Researching the history of your midcentury modern home
Names and dates
Using the Burton Barr Central Library, the Maricopa County Assessor's maps
and the Maricopa County Recorder's office.
Researching your home's history can be a daunting task, but there are many free and easily-accessed resources that can help you get started. The first step is to gather any names and dates you can that are associated with the home. Do you think a famous architect designed your home? Perhaps a famous person lived there? Well, confirming it may be easier than you think.
I was lucky in that my own home came with all the documentation it really needed, but that is the rare exception. In this research series, I will use the example of my own home, as if I was researching it from scratch and no prior knowledge of its provenance.
The Arizona Room at Burton Barr Central Library
Go to the Arizona Room at the Burton Barr Central Library
. Hours vary so check the schedule at the link provided. As the Arizona Room desk attendant for access to the City Directories. You're seeking a shelf full of what look sort of like phone books.
Locate a phone book closest to the year you wish to research. Careful, these things are heavy and fragile! I suggest bringing a digital camera or even your phone cam to snap shots of what you need.
Check to see if the city directory has one of these inside. It is a Street Guide and Householder's Directory where you can look people up by address instead of by name. Usually the pages are colored, like pink, green or blue.
In the householder's directory, locate the name of the street you are researching. It is referenced by cross-streets. In this example, I've looked up 11th Place and now have found the surnames of all three people who lived in Haver-built homes on my street: Hopkins, Haver and Billings. If I need the full names, I can then go to the Country Recorder's office records online and start searching through their deed records.
The Maricopa County Recorder's Office Digitized Archives
The County Recorder's office has digitized images
of deeds, mortgages, death certificates, incorporations, wills and more dating back to 1871. If I were interested in researching all of Ralph Haver's early design and real estate ventures, I could simply type in his name an the years I wished to search. Be liberal with variations of the first name and middle initial if you wish to get complete results.
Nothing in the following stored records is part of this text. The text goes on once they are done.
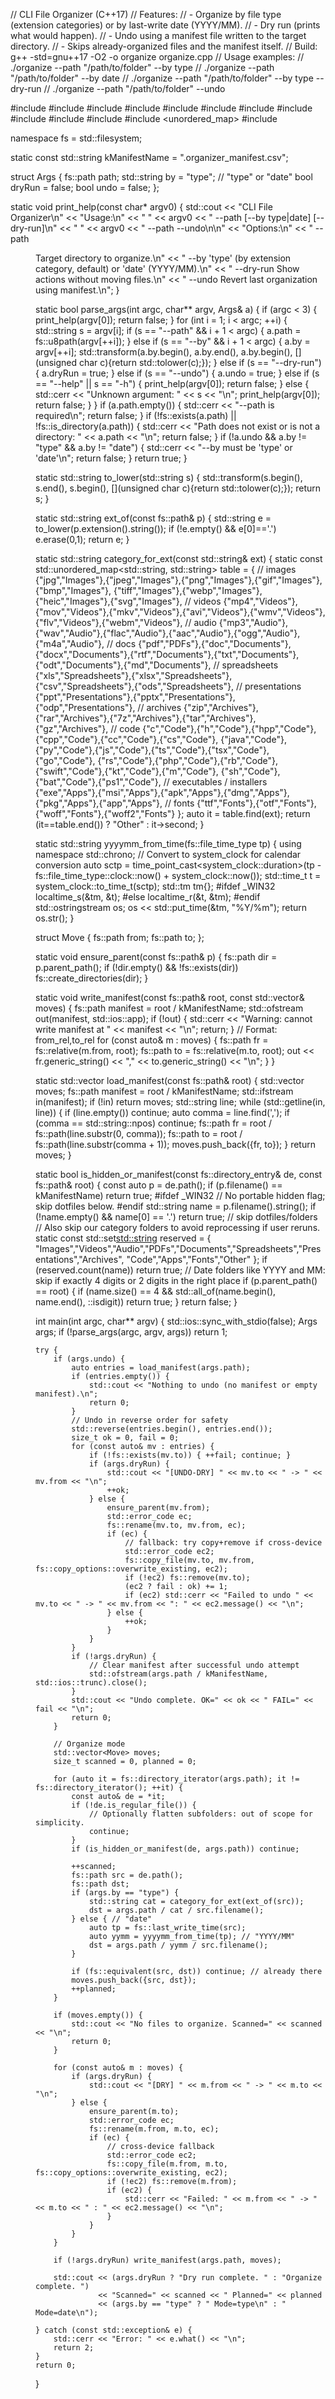 // CLI File Organizer (C++17)
// Features:
// - Organize by file type (extension categories) or by last-write date (YYYY/MM).
// - Dry run (prints what would happen).
// - Undo using a manifest file written to the target directory.
// - Skips already-organized files and the manifest itself.
// Build: g++ -std=gnu++17 -O2 -o organize organize.cpp
// Usage examples:
//   ./organize --path "/path/to/folder" --by type
//   ./organize --path "/path/to/folder" --by date
//   ./organize --path "/path/to/folder" --by type --dry-run
//   ./organize --path "/path/to/folder" --undo

#include <algorithm>
#include <chrono>
#include <cctype>
#include <filesystem>
#include <fstream>
#include <iomanip>
#include <iostream>
#include <map>
#include <set>
#include <sstream>
#include <string>
#include <unordered_map>
#include <vector>

namespace fs = std::filesystem;

static const std::string kManifestName = ".organizer_manifest.csv";

struct Args {
    fs::path path;
    std::string by = "type"; // "type" or "date"
    bool dryRun = false;
    bool undo = false;
};

static void print_help(const char* argv0) {
    std::cout
      << "CLI File Organizer\n"
      << "Usage:\n"
      << "  " << argv0 << " --path <directory> [--by type|date] [--dry-run]\n"
      << "  " << argv0 << " --path <directory> --undo\n\n"
      << "Options:\n"
      << "  --path <dir>   Target directory to organize.\n"
      << "  --by <mode>    'type' (by extension category, default) or 'date' (YYYY/MM).\n"
      << "  --dry-run      Show actions without moving files.\n"
      << "  --undo         Revert last organization using manifest.\n";
}

static bool parse_args(int argc, char** argv, Args& a) {
    if (argc < 3) { print_help(argv[0]); return false; }
    for (int i = 1; i < argc; ++i) {
        std::string s = argv[i];
        if (s == "--path" && i + 1 < argc) {
            a.path = fs::u8path(argv[++i]);
        } else if (s == "--by" && i + 1 < argc) {
            a.by = argv[++i];
            std::transform(a.by.begin(), a.by.end(), a.by.begin(), [](unsigned char c){return std::tolower(c);});
        } else if (s == "--dry-run") {
            a.dryRun = true;
        } else if (s == "--undo") {
            a.undo = true;
        } else if (s == "--help" || s == "-h") {
            print_help(argv[0]);
            return false;
        } else {
            std::cerr << "Unknown argument: " << s << "\n";
            print_help(argv[0]);
            return false;
        }
    }
    if (a.path.empty()) {
        std::cerr << "--path is required\n";
        return false;
    }
    if (!fs::exists(a.path) || !fs::is_directory(a.path)) {
        std::cerr << "Path does not exist or is not a directory: " << a.path << "\n";
        return false;
    }
    if (!a.undo && a.by != "type" && a.by != "date") {
        std::cerr << "--by must be 'type' or 'date'\n";
        return false;
    }
    return true;
}

static std::string to_lower(std::string s) {
    std::transform(s.begin(), s.end(), s.begin(), [](unsigned char c){return std::tolower(c);});
    return s;
}

static std::string ext_of(const fs::path& p) {
    std::string e = to_lower(p.extension().string());
    if (!e.empty() && e[0]=='.') e.erase(0,1);
    return e;
}

static std::string category_for_ext(const std::string& ext) {
    static const std::unordered_map<std::string, std::string> table = {
        // images
        {"jpg","Images"},{"jpeg","Images"},{"png","Images"},{"gif","Images"},{"bmp","Images"},
        {"tiff","Images"},{"webp","Images"},{"heic","Images"},{"svg","Images"},
        // videos
        {"mp4","Videos"},{"mov","Videos"},{"mkv","Videos"},{"avi","Videos"},{"wmv","Videos"},
        {"flv","Videos"},{"webm","Videos"},
        // audio
        {"mp3","Audio"},{"wav","Audio"},{"flac","Audio"},{"aac","Audio"},{"ogg","Audio"},{"m4a","Audio"},
        // docs
        {"pdf","PDFs"},{"doc","Documents"},{"docx","Documents"},{"rtf","Documents"},{"txt","Documents"},
        {"odt","Documents"},{"md","Documents"},
        // spreadsheets
        {"xls","Spreadsheets"},{"xlsx","Spreadsheets"},{"csv","Spreadsheets"},{"ods","Spreadsheets"},
        // presentations
        {"ppt","Presentations"},{"pptx","Presentations"},{"odp","Presentations"},
        // archives
        {"zip","Archives"},{"rar","Archives"},{"7z","Archives"},{"tar","Archives"},{"gz","Archives"},
        // code
        {"c","Code"},{"h","Code"},{"hpp","Code"},{"cpp","Code"},{"cc","Code"},{"cs","Code"},
        {"java","Code"},{"py","Code"},{"js","Code"},{"ts","Code"},{"tsx","Code"},{"go","Code"},
        {"rs","Code"},{"php","Code"},{"rb","Code"},{"swift","Code"},{"kt","Code"},{"m","Code"},
        {"sh","Code"},{"bat","Code"},{"ps1","Code"},
        // executables / installers
        {"exe","Apps"},{"msi","Apps"},{"apk","Apps"},{"dmg","Apps"},{"pkg","Apps"},{"app","Apps"},
        // fonts
        {"ttf","Fonts"},{"otf","Fonts"},{"woff","Fonts"},{"woff2","Fonts"}
    };
    auto it = table.find(ext);
    return (it==table.end()) ? "Other" : it->second;
}

static std::string yyyymm_from_time(fs::file_time_type tp) {
    using namespace std::chrono;
    // Convert to system_clock for calendar conversion
    auto sctp = time_point_cast<system_clock::duration>(tp - fs::file_time_type::clock::now()
                + system_clock::now());
    std::time_t t = system_clock::to_time_t(sctp);
    std::tm tm{};
#ifdef _WIN32
    localtime_s(&tm, &t);
#else
    localtime_r(&t, &tm);
#endif
    std::ostringstream os;
    os << std::put_time(&tm, "%Y/%m");
    return os.str();
}

struct Move {
    fs::path from;
    fs::path to;
};

static void ensure_parent(const fs::path& p) {
    fs::path dir = p.parent_path();
    if (!dir.empty() && !fs::exists(dir)) fs::create_directories(dir);
}

static void write_manifest(const fs::path& root, const std::vector<Move>& moves) {
    fs::path manifest = root / kManifestName;
    std::ofstream out(manifest, std::ios::app);
    if (!out) {
        std::cerr << "Warning: cannot write manifest at " << manifest << "\n";
        return;
    }
    // Format: from_rel,to_rel
    for (const auto& m : moves) {
        fs::path fr = fs::relative(m.from, root);
        fs::path to = fs::relative(m.to, root);
        out << fr.generic_string() << "," << to.generic_string() << "\n";
    }
}

static std::vector<Move> load_manifest(const fs::path& root) {
    std::vector<Move> moves;
    fs::path manifest = root / kManifestName;
    std::ifstream in(manifest);
    if (!in) return moves;
    std::string line;
    while (std::getline(in, line)) {
        if (line.empty()) continue;
        auto comma = line.find(',');
        if (comma == std::string::npos) continue;
        fs::path fr = root / fs::path(line.substr(0, comma));
        fs::path to = root / fs::path(line.substr(comma + 1));
        moves.push_back({fr, to});
    }
    return moves;
}

static bool is_hidden_or_manifest(const fs::directory_entry& de, const fs::path& root) {
    const auto p = de.path();
    if (p.filename() == kManifestName) return true;
#ifdef _WIN32
    // No portable hidden flag; skip dotfiles below.
#endif
    std::string name = p.filename().string();
    if (!name.empty() && name[0] == '.') return true; // skip dotfiles/folders
    // Also skip our category folders to avoid reprocessing if user reruns.
    static const std::set<std::string> reserved = {
        "Images","Videos","Audio","PDFs","Documents","Spreadsheets","Presentations","Archives",
        "Code","Apps","Fonts","Other"
    };
    if (reserved.count(name)) return true;
    // Date folders like YYYY and MM: skip if exactly 4 digits or 2 digits in the right place
    if (p.parent_path() == root) {
        if (name.size() == 4 && std::all_of(name.begin(), name.end(), ::isdigit)) return true;
    }
    return false;
}

int main(int argc, char** argv) {
    std::ios::sync_with_stdio(false);
    Args args;
    if (!parse_args(argc, argv, args)) return 1;

    try {
        if (args.undo) {
            auto entries = load_manifest(args.path);
            if (entries.empty()) {
                std::cout << "Nothing to undo (no manifest or empty manifest).\n";
                return 0;
            }
            // Undo in reverse order for safety
            std::reverse(entries.begin(), entries.end());
            size_t ok = 0, fail = 0;
            for (const auto& mv : entries) {
                if (!fs::exists(mv.to)) { ++fail; continue; }
                if (args.dryRun) {
                    std::cout << "[UNDO-DRY] " << mv.to << " -> " << mv.from << "\n";
                    ++ok;
                } else {
                    ensure_parent(mv.from);
                    std::error_code ec;
                    fs::rename(mv.to, mv.from, ec);
                    if (ec) {
                        // fallback: try copy+remove if cross-device
                        std::error_code ec2;
                        fs::copy_file(mv.to, mv.from, fs::copy_options::overwrite_existing, ec2);
                        if (!ec2) fs::remove(mv.to);
                        (ec2 ? fail : ok) += 1;
                        if (ec2) std::cerr << "Failed to undo " << mv.to << " -> " << mv.from << ": " << ec2.message() << "\n";
                    } else {
                        ++ok;
                    }
                }
            }
            if (!args.dryRun) {
                // Clear manifest after successful undo attempt
                std::ofstream(args.path / kManifestName, std::ios::trunc).close();
            }
            std::cout << "Undo complete. OK=" << ok << " FAIL=" << fail << "\n";
            return 0;
        }

        // Organize mode
        std::vector<Move> moves;
        size_t scanned = 0, planned = 0;

        for (auto it = fs::directory_iterator(args.path); it != fs::directory_iterator(); ++it) {
            const auto& de = *it;
            if (!de.is_regular_file()) {
                // Optionally flatten subfolders: out of scope for simplicity.
                continue;
            }
            if (is_hidden_or_manifest(de, args.path)) continue;

            ++scanned;
            fs::path src = de.path();
            fs::path dst;
            if (args.by == "type") {
                std::string cat = category_for_ext(ext_of(src));
                dst = args.path / cat / src.filename();
            } else { // "date"
                auto tp = fs::last_write_time(src);
                auto yymm = yyyymm_from_time(tp); // "YYYY/MM"
                dst = args.path / yymm / src.filename();
            }

            if (fs::equivalent(src, dst)) continue; // already there
            moves.push_back({src, dst});
            ++planned;
        }

        if (moves.empty()) {
            std::cout << "No files to organize. Scanned=" << scanned << "\n";
            return 0;
        }

        for (const auto& m : moves) {
            if (args.dryRun) {
                std::cout << "[DRY] " << m.from << " -> " << m.to << "\n";
            } else {
                ensure_parent(m.to);
                std::error_code ec;
                fs::rename(m.from, m.to, ec);
                if (ec) {
                    // cross-device fallback
                    std::error_code ec2;
                    fs::copy_file(m.from, m.to, fs::copy_options::overwrite_existing, ec2);
                    if (!ec2) fs::remove(m.from);
                    if (ec2) {
                        std::cerr << "Failed: " << m.from << " -> " << m.to << " : " << ec2.message() << "\n";
                    }
                }
            }
        }

        if (!args.dryRun) write_manifest(args.path, moves);

        std::cout << (args.dryRun ? "Dry run complete. " : "Organize complete. ")
                  << "Scanned=" << scanned << " Planned=" << planned
                  << (args.by == "type" ? " Mode=type\n" : " Mode=date\n");

    } catch (const std::exception& e) {
        std::cerr << "Error: " << e.what() << "\n";
        return 2;
    }
    return 0;
}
Deeds are good for locating specific homeowners and architects for a specific time period, and tracking a property as it changes hands. Death certificates are helpful in pinpointing last known residence and known survivors to contact. Wills are great inventories of property holdings.
Since I was researching the residents of 11th Place above, and wished to find out who sold my home's property to he Hopkins family, I was able to keyword search for Edward Hopkins and find this record of joint tenancy. To view a low-res unofficial scan of the document in PDF form, you would just click the number 2 beneath the label PAGES on the right. The free low-res version is good enough for research purposes, but official copies can be ordered.
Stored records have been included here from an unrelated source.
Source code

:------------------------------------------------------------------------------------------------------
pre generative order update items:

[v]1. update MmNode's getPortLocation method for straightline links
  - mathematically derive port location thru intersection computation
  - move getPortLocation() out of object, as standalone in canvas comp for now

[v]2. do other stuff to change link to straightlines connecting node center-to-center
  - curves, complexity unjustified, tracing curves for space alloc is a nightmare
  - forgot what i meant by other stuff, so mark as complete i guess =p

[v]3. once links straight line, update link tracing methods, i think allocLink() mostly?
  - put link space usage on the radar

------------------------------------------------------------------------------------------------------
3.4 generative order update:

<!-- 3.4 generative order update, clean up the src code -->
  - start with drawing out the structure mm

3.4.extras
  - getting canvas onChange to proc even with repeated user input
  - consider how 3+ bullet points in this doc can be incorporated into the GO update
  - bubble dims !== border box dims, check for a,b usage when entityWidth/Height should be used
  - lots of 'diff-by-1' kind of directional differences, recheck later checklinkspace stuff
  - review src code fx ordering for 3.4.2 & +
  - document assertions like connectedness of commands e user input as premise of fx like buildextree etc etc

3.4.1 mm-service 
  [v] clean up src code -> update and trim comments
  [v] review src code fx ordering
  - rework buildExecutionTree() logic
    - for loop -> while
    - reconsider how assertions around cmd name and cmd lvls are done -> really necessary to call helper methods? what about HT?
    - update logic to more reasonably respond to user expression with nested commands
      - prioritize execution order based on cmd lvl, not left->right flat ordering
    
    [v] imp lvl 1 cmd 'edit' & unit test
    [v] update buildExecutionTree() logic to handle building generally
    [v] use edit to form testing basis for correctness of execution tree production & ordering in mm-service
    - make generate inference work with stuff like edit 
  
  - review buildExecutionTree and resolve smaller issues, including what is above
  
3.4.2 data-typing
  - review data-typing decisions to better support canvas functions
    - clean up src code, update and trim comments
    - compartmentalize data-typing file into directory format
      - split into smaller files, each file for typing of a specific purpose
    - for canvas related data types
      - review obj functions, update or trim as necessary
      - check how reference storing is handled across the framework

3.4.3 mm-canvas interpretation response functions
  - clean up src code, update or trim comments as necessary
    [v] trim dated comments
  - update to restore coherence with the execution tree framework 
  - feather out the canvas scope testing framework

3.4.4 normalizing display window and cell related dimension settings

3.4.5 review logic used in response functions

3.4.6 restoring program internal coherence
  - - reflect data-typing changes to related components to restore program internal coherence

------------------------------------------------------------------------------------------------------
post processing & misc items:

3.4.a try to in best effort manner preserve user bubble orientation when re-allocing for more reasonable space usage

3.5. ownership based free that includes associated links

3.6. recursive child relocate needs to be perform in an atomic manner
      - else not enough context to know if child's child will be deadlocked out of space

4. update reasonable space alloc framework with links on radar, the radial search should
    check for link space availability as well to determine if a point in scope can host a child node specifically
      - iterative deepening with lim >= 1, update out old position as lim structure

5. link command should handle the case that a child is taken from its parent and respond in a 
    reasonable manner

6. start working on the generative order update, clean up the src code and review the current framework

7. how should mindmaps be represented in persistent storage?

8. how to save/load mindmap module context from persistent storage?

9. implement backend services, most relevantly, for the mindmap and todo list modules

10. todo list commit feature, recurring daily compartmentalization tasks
Voila! Here is the PDF of the deed stating that Edward and Doris Hopkins had a joint tenancy for (and later purchased) the home from Ralph Haver's mom and dad. Neat! It also gives me some other valuable information, such as the Lot numbers of the property, and the subdivision name, Hixson Homes.
This info will come in handy later as many real estate transactions deal in lot numbers, not street addresses which can actually change over the years. Additionally, if I were interested in researching the history of my subdivision, a mid-40's era search for documents belonging to Mr. Hixson would be a good place to start. I might be able to find out the landowner's first name, or even if he was part of a corporation, trust or other business -- and maybe even his address of operation.
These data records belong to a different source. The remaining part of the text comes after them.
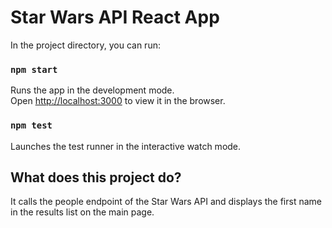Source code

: # Star Wars API React App

In the project directory, you can run:

### `npm start`

Runs the app in the development mode.\
Open [http://localhost:3000](http://localhost:3000) to view it in the browser.

### `npm test`

Launches the test runner in the interactive watch mode.

## What does this project do?

It calls the people endpoint of the Star Wars API and displays the first name in the results list on the main page.
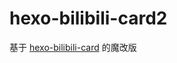 # hexo-bilibili-card2
基于 [hexo-bilibili-card](https://github.com/MaxChang3/hexo-bilibili-card) 的魔改版


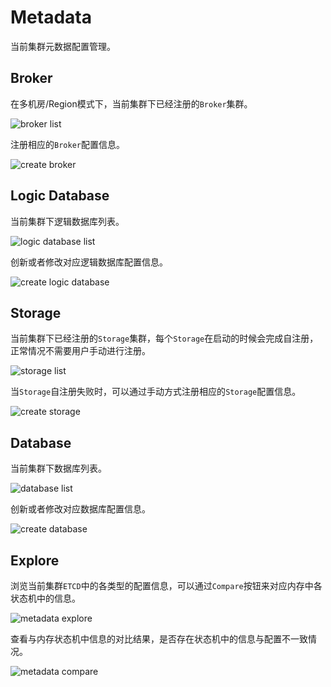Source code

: # Metadata

当前集群元数据配置管理。

## Broker

在多机房/Region模式下，当前集群下已经注册的`Broker`集群。

<image-window>

![broker list](@images/guide/admin_ui/broker_list.png)
</image-window>

注册相应的`Broker`配置信息。

<image-window>

![create broker](@images/guide/admin_ui/create_broker.png)
</image-window>

## Logic Database

当前集群下逻辑数据库列表。

<image-window>

![logic database list](@images/guide/admin_ui/list_logic_database.png)
</image-window>

创新或者修改对应逻辑数据库配置信息。

<image-window>

![create logic database](@images/guide/admin_ui/create_logic_database.png)
</image-window>

## Storage

当前集群下已经注册的`Storage`集群，每个`Storage`在启动的时候会完成自注册，正常情况不需要用户手动进行注册。

<image-window>

![storage list](@images/guide/admin_ui/storage_list.png)
</image-window>

当`Storage`自注册失败时，可以通过手动方式注册相应的`Storage`配置信息。

<image-window>

![create storage](@images/guide/admin_ui/create_storage.png)
</image-window>

## Database

当前集群下数据库列表。

<image-window>

![database list](@images/guide/admin_ui/database_list.png)
</image-window>

创新或者修改对应数据库配置信息。

<image-window>

![create database](@images/guide/admin_ui/create_database.png)
</image-window>

## Explore

浏览当前集群`ETCD`中的各类型的配置信息，可以通过`Compare`按钮来对应内存中各状态机中的信息。

<image-window>

![metadata explore](@images/guide/admin_ui/metadata_explore.png)
</image-window>

查看与内存状态机中信息的对比结果，是否存在状态机中的信息与配置不一致情况。

<image-window>

![metadata compare](@images/guide/admin_ui/metadata_explore_compare.png)
</image-window>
Now that we have established that the home belonged to Edward and Doris Hopkins, I can search the database for all
documents related to the Hopkins couple. There was a missing link the chain of ownership before Dr. Hopkins passed away, and this document provides the contact info for the home's caretaker and second owner, who leased the property back to Dr. Hopkins. This is also an effective technique if you wish to verify the involvement of a significant personality -- say, a famous one -- who may have lived in your home but was NOT listed in the phone directory. Simply start with a known fact of residency, and then search forward or backward in time to find out who the property was bought and sold from.
Maricopa County Assessor's Maps and Documents
And now, a trip to the Maricopa County Assessor's maps website
. Use the zoom tool (magnifying glass with a + symbol) to locate your neighborhood, or the search tool to type in the subdivision. You may also search by address or intersection. Use the hand-shaped tool to pan around, and the white arrow to select properties. The property details will show up in a separate window. You may also zoom in really far and find out the lot numbers for every property on your street, which will come in handy if you are researching an entire neighborhood.
When researching neighborhoods other than my own or just panning around looking for stuff, I find it very helpful to make sure the SUBDIVISION NAMES check box is selected in the left hand column. Above you can see that Hixon Homes
, Meadowbrook Place
and Davis Place
subdivisions are all clearly labeled in blue. Or are they!?!?! Hmmm... looks like there's an alternate spelling for Hixon
floating around out there on a government website, instead of the original Hixson
. That info might come in handy later in future keyword searches. If you are serious about exploring every possible avenue, every discrepancy must be noted!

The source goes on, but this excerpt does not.